To start, as you type a search request you’ll immediately start seeing relevant suggestions from your chosen search provider, complete with images when available. The twist: search will also use your browsing history to narrow the suggestions. If you see what you’re looking for, you can go right to the list without finishing the request.
There are online services you use all the time. Like mapping a location. With Accelerators, you can highlight a bit of information on any page, click on the blue Accelerators icon, and choose from a variety of relevant services. So if you highlight a street address and right click, the Live Maps Accelerator will show a map preview right there on the page. In addition to mapping, you’ll find Accelerators for e-mailing, blogging, searching, translating, and sharing information. Popular services including eBay and Facebook offer special Accelerators you can use with their sites.
Better device management
One of the great things about PCs is how they let us use such a wide array of devices. In the past, you had to use several different screens to manage different types of devices. But With Windows 7, you’ll use a single Devices and Printers screen to connect, manage, and use whatever printers, phones, and other devices you have on-hand.

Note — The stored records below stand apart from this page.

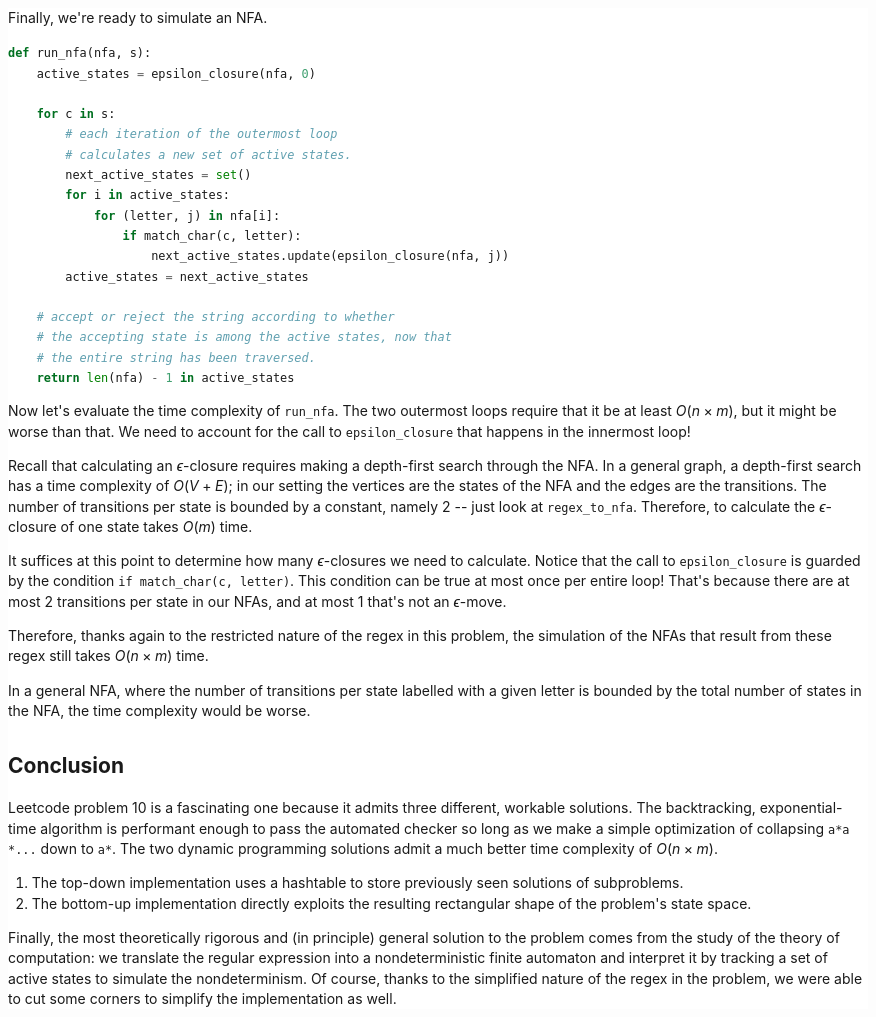 Finally, we're ready to simulate an NFA.

```python
def run_nfa(nfa, s):
    active_states = epsilon_closure(nfa, 0)

    for c in s:
        # each iteration of the outermost loop
        # calculates a new set of active states.
        next_active_states = set()
        for i in active_states:
            for (letter, j) in nfa[i]:
                if match_char(c, letter):
                    next_active_states.update(epsilon_closure(nfa, j))
        active_states = next_active_states

    # accept or reject the string according to whether
    # the accepting state is among the active states, now that
    # the entire string has been traversed.
    return len(nfa) - 1 in active_states
```

Now let's evaluate the time complexity of `run_nfa`. The two outermost loops require that it be at
least $O(n \times m)$, but it might be worse than that. We need to account for the call to
`epsilon_closure` that happens in the innermost loop!

Recall that calculating an $\epsilon$-closure requires making a depth-first search through the NFA.
In a general graph, a depth-first search has a time complexity of $O(V + E)$; in our setting the
vertices are the states of the NFA and the edges are the transitions. The number of transitions per
state is bounded by a constant, namely $2$ -- just look at `regex_to_nfa`. Therefore, to calculate
the $\epsilon$-closure of one state takes $O(m)$ time.

It suffices at this point to determine how many $\epsilon$-closures we need to calculate. Notice
that the call to `epsilon_closure` is guarded by the condition `if match_char(c, letter)`. This
condition can be true at most once per entire loop! That's because there are at most $2$
transitions per state in our NFAs, and at most $1$ that's not an $\epsilon$-move.

Therefore, thanks again to the restricted nature of the regex in this problem, the simulation of
the NFAs that result from these regex still takes $O(n \times m)$ time.

In a general NFA, where the number of transitions per state labelled with a given letter is bounded
by the total number of states in the NFA, the time complexity would be worse.

## Conclusion

Leetcode problem 10 is a fascinating one because it admits three different, workable solutions. The
backtracking, exponential-time algorithm is performant enough to pass the automated checker so long
as we make a simple optimization of collapsing `a*a*...` down to `a*`. The two dynamic programming
solutions admit a much better time complexity of $O(n\times m)$.

1. The top-down implementation uses a hashtable to store previously seen solutions of subproblems.
2. The bottom-up implementation directly exploits the resulting rectangular shape of the problem's
   state space.

Finally, the most theoretically rigorous and (in principle) general solution to the problem comes
from the study of the theory of computation: we translate the regular expression into a
nondeterministic finite automaton and interpret it by tracking a set of active states to simulate
the nondeterminism. Of course, thanks to the simplified nature of the regex in the problem, we were
able to cut some corners to simplify the implementation as well.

A new technology in Windows 7 called Device Stage takes device management a step further. Device Stage helps you interact with any compatible device connected to your computer. From Device Stage you can see device status and run common tasks from a single window. There are even pictures of the devices which makes it really easy to see what’s there. Device manufacturers can customize Device Stage. For example, if your camera manufacturer offers a custom version of Device Stage, then when you plug your camera into your PC, you could see things like the number of photos on your camera and links to helpful information.
Today, you may have a network in your home that you use to share an internet connection. But it can be hard to share other things, like files and printers. Do you have one or more computers in your home but only one printer? If you’re like most people, when you need to print a file that’s on your laptop in your bedroom on the printer in your den, you probably e-mail the file from one PC to another or transfer it on a USB drive. And if you need to find a file but don’t know which computer it’s stored on, chances are you’re in for a long night as you traipse from PC to PC and search each one.
HomeGroup, a new feature in Windows 7, makes connecting the computers in your home a painless process. HomeGroup is set up automatically when you add the first PC running Windows 7 to your home network. Adding more PCs running Windows 7 to the HomeGroup is an easy process. You can specify exactly what you want to share from each PC with all the PCs in the HomeGroup. Then, sharing files across the various PCs in your home—and many other devices—is as easy as if all your data were on a single hard drive. So you can store digital photos on a computer in your den and easily access them from a laptop anywhere in your home. Similarly, once in a HomeGroup, the printer in your den is shared automatically with all of the PCs in your home.
View Available Network (VAN)
Windows 7 makes viewing and connecting to all of your networks simple and consistent. You’ll always have one-click access to available networks, regardless of whether those networks are based on Wi-Fi, mobile broadband, dial-up, or your corporate VPN.